5. Introduce Improvisation and Composition
Improvisation and composition are key areas for intermediate students to explore. These activities encourage creativity, help students apply their technical skills in a musical context, and develop their unique musical voice.
How to Teach Improvisation:
- Start with Scales: Use familiar scales (like the pentatonic or blues scales) as a foundation for improvisation. Encourage students to experiment with different rhythms, note sequences, and phrasing.
- Explore Chord Tones: Teach students how to target chord tones within their improvisation to create more melodic solos.
- Practice Over Backing Tracks: Provide backing tracks in various styles and keys to help students practice improvising in a musical context.
Encourage Composition:
- Songwriting Exercises: Assign songwriting tasks, such as composing a melody over a chord progression or creating a chord progression using specific chords.
- Lyric Writing: For students interested in writing songs with lyrics, introduce basic lyric-writing techniques and encourage them to express themselves through words.
- Record and Review: Have students record their compositions and improvisations, then review them together to identify areas for improvement and celebrate successes.
By incorporating improvisation and composition into the curriculum, you help students develop confidence in their creativity and encourage them to explore their musical ideas.
6. Foster Performance Skills
Performance is an important aspect of musical development for intermediate students. Whether it’s performing for family and friends, participating in recitals, or playing in a band, students should have opportunities to practice performing in front of others.
Building Performance Confidence:
- Start Small: Begin with low-pressure performance opportunities, such as playing a song during a lesson or recording a performance to share with family.
- Organize Recitals: Arrange student recitals or showcases where they can perform for their peers and family. This gives them a goal to work towards and a chance to experience live performance.
- Encourage Group Playing: Encourage students to play with others, whether in a duet, ensemble, or band. Group playing builds teamwork skills and helps students learn to listen and adapt to other musicians.
Providing opportunities for performance helps students build confidence, refine their playing under pressure, and gain valuable experience that prepares them for more advanced musical endeavors.

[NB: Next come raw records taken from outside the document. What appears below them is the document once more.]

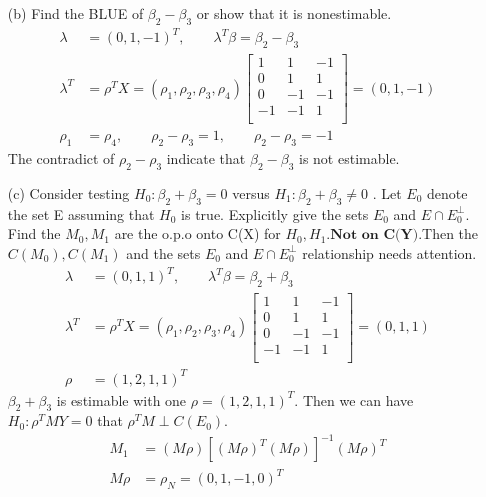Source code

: \begin{itemize}
\item[(b)] Find the BLUE of $\beta_2 - \beta_3$ or show that it is nonestimable.
\begin{align*}
    \lambda &= (0, 1,-1)^T, \qquad \lambda^T \beta = \beta_2 - \beta_3\\
    \lambda^T &= \rho^T X = (\rho_1, \rho_2, \rho_3, \rho_4)  \begin{bmatrix}
           1  & 1 & -1  \\
           0 &  1 & 1\\
           0  & -1 & -1  \\
           -1 &  -1 & 1\\
         \end{bmatrix} = (0, 1,-1)\\
         \rho_1 &= \rho_4, \qquad \rho_2 - \rho_3 = 1, \qquad \rho_2 - \rho_3 = -1
\end{align*}
The contradict of $\rho_2 - \rho_3$ indicate that  $\beta_2 - \beta_3$ is not estimable.
\item[(c)] Consider testing $H_0: \beta_2 + \beta_3 = 0$  versus $H_1: \beta_2 + \beta_3 \neq 0$ . Let $E_0$ denote the set E assuming that $H_0$ is true. Explicitly give the sets $E_0$ and $E \cap E_0^{\perp}$.\\
Find the $M_{0}, M_{1}$ are the o.p.o onto C(X) for $H_0, H_1$.$\textbf{Not on C(Y)}$.Then the $C(M_{0}), C(M_{1})$ and the sets $E_0$ and $E \cap E_0^{\perp}$ relationship needs attention.
\begin{align*}
    \lambda &= (0, 1, 1)^T, \qquad \lambda^T \beta = \beta_2 + \beta_3\\
    \lambda^T &= \rho^T X = (\rho_1, \rho_2, \rho_3, \rho_4)  \begin{bmatrix}
           1  & 1 & -1  \\
           0 &  1 & 1\\
           0  & -1 & -1  \\
           -1 &  -1 & 1\\
         \end{bmatrix} = (0, 1, 1)\\
         \rho &= (1, 2, 1, 1)^T
\end{align*}
$ \beta_2 + \beta_3$ is estimable with one $\rho = (1, 2, 1, 1)^T$. Then we can have $H_0: \rho^T M Y = 0$ that $\rho^T M \perp C(E_0)$. 
\begin{align*}
    M_1 &= ( M\rho) [(M\rho)^T ( M\rho)]^{-1} ( M\rho)^T\\
    M\rho &=  \rho_N= (0, 1, -1, 0)^T \\

\end{align*}
\end{itemize}
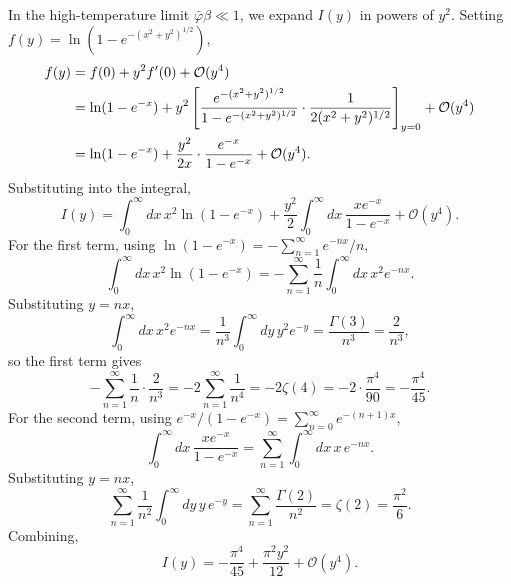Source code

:In the high-temperature limit $\bar\varphi\beta\ll 1$, we expand $I(y)$
in powers of $y^2$. Setting $f(y) = \ln(1-e^{-(x^2+y^2)^{1/2}})$,
\begin{align}
	f(y) & = f(0) + y^2 f'(0) + \mathcal{O}(y^4) \notag                       \\
	     & = \ln(1-e^{-x}) + y^2\left[\frac{e^{-(x^2+y^2)^{1/2}}}
		                            {1-e^{-(x^2+y^2)^{1/2}}}
		                            \cdot\frac{1}{2(x^2+y^2)^{1/2}}\right]_{y=0}
	+ \mathcal{O}(y^4) \notag                                                 \\
	     & = \ln(1-e^{-x})
	+ \frac{y^2}{2x}\cdot\frac{e^{-x}}{1-e^{-x}}
	+ \mathcal{O}(y^4).
\end{align}
Substituting into the integral,
\begin{equation}
	I(y) = \int_0^{\infty}dx\,x^2\ln(1-e^{-x})
	+ \frac{y^2}{2}\int_0^{\infty}dx\,
	\frac{xe^{-x}}{1-e^{-x}} + \mathcal{O}(y^4).
\end{equation}
For the first term, using $\ln(1-e^{-x})
	= -\sum_{n=1}^{\infty}e^{-nx}/n$,
\begin{equation}
	\int_0^{\infty}dx\,x^2\ln(1-e^{-x})
	= -\sum_{n=1}^{\infty}\frac{1}{n}
	\int_0^{\infty}dx\,x^2 e^{-nx}.
\end{equation}
Substituting $y = nx$,
\begin{equation}
	\int_0^{\infty}dx\,x^2 e^{-nx}
	= \frac{1}{n^3}\int_0^{\infty}dy\,y^2 e^{-y}
	= \frac{\Gamma(3)}{n^3} = \frac{2}{n^3},
\end{equation}
so the first term gives
\begin{equation}
	-\sum_{n=1}^{\infty}\frac{1}{n}\cdot\frac{2}{n^3}
	= -2\sum_{n=1}^{\infty}\frac{1}{n^4}
	= -2\zeta(4) = -2\cdot\frac{\pi^4}{90}
	= -\frac{\pi^4}{45}.
\end{equation}
For the second term, using $e^{-x}/(1-e^{-x})
	= \sum_{n=0}^{\infty}e^{-(n+1)x}$,
\begin{equation}
	\int_0^{\infty}dx\,\frac{xe^{-x}}{1-e^{-x}}
	= \sum_{n=1}^{\infty}\int_0^{\infty}dx\,x\,e^{-nx}.
\end{equation}
Substituting $y = nx$,
\begin{equation}
	\sum_{n=1}^{\infty}\frac{1}{n^2}
	\int_0^{\infty}dy\,y\,e^{-y}
	= \sum_{n=1}^{\infty}\frac{\Gamma(2)}{n^2}
	= \zeta(2) = \frac{\pi^2}{6}.
\end{equation}
Combining,
\begin{equation}
	\boxed{I(y) = -\frac{\pi^4}{45}
		+ \frac{\pi^2 y^2}{12} + \mathcal{O}(y^4).}
\end{equation}
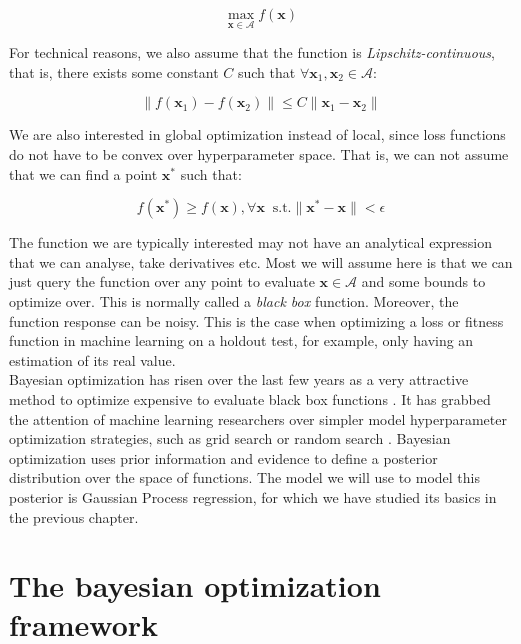 \documentclass[10pt,a4paper,twoside]{book}
\begin{document}
\begin{equation}
\max_{\boldsymbol{x}\in \mathcal{A}} f(\boldsymbol{x})
\end{equation}

For technical reasons, we also assume that the function is \textit{Lipschitz-continuous}, that is, there exists some constant $C$ such that $\forall \boldsymbol{x}_1, \boldsymbol{x}_2 \in \mathcal{A}$:

\begin{equation}
\lVert f(\boldsymbol{x}_1) - f(\boldsymbol{x}_2) \rVert \leq C \lVert \boldsymbol{x}_1  - \boldsymbol{x}_2\rVert
\end{equation}

We are also interested in global optimization instead of local, since loss functions do not have to be convex over hyperparameter space. That is, we can not assume that we can find a point $\boldsymbol{x^{*}}$ such that:

\begin{equation}
f(\boldsymbol{x}^*) \geq f(\boldsymbol{x}), \forall \boldsymbol{x}\;\; \mathrm{s.t.} \rVert \boldsymbol{x}^* - \boldsymbol{x} \lVert < \epsilon
\end{equation}

The function we are typically interested may not have an analytical expression that we can analyse, take derivatives etc. Most we will assume here is that we can just query the function over any point to evaluate $\boldsymbol{x}\in\mathcal{A}$ and some bounds to optimize over. This is normally called a \textit{black box} function. Moreover, the function response can be noisy. This is the case when optimizing a loss or fitness function in machine learning on a holdout test, for example, only having an estimation of its real value.\\ 

Bayesian optimization has risen over the last few years as a very attractive method to optimize expensive to evaluate black box functions \cite{Shahriari2016, Brochu2010}. It has grabbed the attention of machine learning researchers over simpler model hyperparameter optimization strategies, such as grid search or random search \cite{Bergstra2012}. Bayesian optimization uses prior information and evidence to define a posterior distribution over the space of functions. The model we will use to model this posterior is Gaussian Process regression, for which we have studied its basics in the previous chapter.


\section{The bayesian optimization framework}
\end{document}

7. Regularly Review and Adjust the Curriculum
Finally, it’s important to regularly review and adjust the curriculum based on the student’s progress and changing interests. Intermediate students are at a stage where their musical tastes and goals may evolve, so being flexible with your curriculum ensures that lessons remain relevant and engaging.
How to Review and Adjust the Curriculum:
- Periodic Assessments: Conduct regular assessments to gauge the student’s progress in key areas like technique, theory, and repertoire.
- Student Feedback: Ask for the student’s input on what they enjoy and what they’d like to focus on more. This feedback can help guide your lesson planning.
- Adapt to Interests: If a student develops a new interest in a particular genre or technique, incorporate that into the curriculum to keep them motivated and excited about learning.
By staying attuned to the student’s needs and interests, you can create a dynamic and responsive curriculum that supports their continued growth as a musician.
Conclusion
Developing a curriculum for intermediate guitar students involves balancing technical skill-building with creativity, theory, and performance. By assessing the student’s current abilities, setting clear goals, incorporating a variety of techniques and styles, emphasizing theory and ear training, introducing improvisation and composition, fostering performance skills, and regularly reviewing the curriculum, you can create a comprehensive learning experience that helps students transition to advanced levels of guitar playing. With a well-structured curriculum, you’ll keep students engaged, motivated, and on the path to becoming confident and versatile guitarists.